* Task prompt *
Count the lines below that hold "control". Give the number without comment.

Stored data
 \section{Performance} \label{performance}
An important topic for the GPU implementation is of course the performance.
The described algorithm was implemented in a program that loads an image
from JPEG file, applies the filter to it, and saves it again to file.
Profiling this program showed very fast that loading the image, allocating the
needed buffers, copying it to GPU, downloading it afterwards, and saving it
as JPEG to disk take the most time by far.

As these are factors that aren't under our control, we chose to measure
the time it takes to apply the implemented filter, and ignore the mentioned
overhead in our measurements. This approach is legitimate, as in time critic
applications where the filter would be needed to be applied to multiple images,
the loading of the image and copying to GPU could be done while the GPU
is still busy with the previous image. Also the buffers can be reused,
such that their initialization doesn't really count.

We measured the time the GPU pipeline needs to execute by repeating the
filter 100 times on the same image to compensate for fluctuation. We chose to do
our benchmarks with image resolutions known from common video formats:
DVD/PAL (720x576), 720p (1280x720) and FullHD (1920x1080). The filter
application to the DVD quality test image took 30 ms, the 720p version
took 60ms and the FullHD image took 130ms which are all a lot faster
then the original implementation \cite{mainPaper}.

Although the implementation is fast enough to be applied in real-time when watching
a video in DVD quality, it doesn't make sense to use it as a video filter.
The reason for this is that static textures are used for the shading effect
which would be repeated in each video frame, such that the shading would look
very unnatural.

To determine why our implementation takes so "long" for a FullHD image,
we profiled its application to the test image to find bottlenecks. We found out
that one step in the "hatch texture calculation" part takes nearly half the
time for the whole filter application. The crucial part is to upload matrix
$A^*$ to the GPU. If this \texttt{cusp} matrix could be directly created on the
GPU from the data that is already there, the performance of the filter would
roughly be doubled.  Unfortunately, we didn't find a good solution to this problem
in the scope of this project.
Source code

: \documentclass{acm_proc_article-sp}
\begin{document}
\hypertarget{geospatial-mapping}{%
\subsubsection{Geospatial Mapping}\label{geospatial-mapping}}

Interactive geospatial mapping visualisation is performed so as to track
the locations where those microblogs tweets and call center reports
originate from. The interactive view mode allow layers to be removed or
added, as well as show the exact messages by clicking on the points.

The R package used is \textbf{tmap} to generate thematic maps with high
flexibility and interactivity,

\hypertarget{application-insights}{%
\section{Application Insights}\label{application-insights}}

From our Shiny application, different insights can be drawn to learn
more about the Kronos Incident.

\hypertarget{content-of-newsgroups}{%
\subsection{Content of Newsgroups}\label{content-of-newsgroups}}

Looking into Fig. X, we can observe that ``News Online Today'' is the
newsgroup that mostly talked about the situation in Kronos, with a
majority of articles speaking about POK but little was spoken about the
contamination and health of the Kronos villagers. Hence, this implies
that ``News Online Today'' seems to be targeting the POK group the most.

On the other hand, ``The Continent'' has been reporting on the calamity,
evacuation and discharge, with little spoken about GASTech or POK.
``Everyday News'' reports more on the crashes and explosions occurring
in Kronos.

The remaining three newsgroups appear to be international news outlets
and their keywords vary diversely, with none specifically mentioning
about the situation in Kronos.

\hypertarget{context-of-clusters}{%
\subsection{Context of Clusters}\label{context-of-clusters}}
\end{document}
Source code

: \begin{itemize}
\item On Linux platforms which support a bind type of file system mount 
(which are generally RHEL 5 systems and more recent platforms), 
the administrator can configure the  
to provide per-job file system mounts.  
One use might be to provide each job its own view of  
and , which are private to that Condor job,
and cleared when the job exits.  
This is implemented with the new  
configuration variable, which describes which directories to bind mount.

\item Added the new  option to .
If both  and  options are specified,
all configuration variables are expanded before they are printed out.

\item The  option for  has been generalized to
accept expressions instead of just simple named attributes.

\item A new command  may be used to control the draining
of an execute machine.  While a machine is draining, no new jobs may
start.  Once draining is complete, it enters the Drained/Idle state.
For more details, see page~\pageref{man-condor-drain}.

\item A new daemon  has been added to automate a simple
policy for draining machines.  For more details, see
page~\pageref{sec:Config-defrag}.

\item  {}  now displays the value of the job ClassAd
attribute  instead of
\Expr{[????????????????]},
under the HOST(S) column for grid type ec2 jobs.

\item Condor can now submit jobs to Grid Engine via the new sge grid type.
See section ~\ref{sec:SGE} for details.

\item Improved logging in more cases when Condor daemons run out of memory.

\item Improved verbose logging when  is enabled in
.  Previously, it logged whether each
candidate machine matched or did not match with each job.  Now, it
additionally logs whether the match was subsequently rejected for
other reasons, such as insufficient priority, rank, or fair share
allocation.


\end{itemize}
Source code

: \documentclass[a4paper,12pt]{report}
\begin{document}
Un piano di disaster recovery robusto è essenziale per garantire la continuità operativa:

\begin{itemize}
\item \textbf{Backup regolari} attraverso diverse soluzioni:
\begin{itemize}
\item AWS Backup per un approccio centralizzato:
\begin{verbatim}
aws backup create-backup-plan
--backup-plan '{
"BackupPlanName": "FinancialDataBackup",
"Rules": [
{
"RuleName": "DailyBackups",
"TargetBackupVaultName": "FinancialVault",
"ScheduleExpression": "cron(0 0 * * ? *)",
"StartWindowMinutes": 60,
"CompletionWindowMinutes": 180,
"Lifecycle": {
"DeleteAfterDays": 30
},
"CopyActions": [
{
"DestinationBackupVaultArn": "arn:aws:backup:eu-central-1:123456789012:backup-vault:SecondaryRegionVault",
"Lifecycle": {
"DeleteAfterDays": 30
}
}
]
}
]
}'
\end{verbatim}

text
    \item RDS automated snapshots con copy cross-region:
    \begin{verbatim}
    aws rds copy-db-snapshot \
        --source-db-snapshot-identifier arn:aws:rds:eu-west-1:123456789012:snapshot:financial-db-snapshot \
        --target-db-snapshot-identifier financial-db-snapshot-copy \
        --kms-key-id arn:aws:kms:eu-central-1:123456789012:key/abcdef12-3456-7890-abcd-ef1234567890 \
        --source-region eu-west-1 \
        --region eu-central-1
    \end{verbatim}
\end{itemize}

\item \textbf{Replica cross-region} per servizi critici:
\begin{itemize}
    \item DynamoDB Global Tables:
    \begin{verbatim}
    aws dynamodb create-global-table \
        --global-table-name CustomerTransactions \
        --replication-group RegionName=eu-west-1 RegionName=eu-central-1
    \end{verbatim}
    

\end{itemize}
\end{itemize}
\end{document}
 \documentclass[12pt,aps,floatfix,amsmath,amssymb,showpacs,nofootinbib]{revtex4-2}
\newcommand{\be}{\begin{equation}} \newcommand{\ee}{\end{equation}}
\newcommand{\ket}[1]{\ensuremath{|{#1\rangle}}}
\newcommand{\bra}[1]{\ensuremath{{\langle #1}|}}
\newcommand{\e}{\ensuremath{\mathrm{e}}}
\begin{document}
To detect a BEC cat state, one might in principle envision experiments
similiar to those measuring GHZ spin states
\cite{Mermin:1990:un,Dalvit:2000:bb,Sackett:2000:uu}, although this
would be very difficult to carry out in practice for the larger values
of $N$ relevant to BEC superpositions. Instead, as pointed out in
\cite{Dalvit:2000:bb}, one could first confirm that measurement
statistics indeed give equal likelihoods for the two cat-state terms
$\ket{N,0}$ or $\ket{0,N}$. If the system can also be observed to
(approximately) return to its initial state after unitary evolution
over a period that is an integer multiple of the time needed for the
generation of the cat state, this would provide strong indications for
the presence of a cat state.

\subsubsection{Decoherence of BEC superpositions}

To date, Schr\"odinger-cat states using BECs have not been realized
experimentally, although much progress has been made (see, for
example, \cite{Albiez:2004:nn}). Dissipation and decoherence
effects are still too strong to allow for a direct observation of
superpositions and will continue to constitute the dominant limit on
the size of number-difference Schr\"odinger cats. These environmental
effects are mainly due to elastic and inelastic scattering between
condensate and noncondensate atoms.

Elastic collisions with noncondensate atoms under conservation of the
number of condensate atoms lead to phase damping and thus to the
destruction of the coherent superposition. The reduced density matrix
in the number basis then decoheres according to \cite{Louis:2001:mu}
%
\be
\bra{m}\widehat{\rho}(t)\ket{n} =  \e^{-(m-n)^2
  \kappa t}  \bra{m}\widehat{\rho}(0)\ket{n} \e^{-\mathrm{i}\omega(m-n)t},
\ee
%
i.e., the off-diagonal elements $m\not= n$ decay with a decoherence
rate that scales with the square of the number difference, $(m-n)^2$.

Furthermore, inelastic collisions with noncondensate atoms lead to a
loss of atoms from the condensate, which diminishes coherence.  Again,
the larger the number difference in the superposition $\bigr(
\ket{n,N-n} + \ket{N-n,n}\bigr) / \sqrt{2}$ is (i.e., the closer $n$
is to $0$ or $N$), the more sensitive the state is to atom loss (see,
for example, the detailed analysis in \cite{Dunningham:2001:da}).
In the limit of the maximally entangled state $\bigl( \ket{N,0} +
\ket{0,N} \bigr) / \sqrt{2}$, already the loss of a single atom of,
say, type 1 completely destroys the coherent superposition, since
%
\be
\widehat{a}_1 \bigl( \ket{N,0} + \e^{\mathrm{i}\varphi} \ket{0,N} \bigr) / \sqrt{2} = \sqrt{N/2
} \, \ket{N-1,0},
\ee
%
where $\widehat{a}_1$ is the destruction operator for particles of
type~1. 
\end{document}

* Task response *
2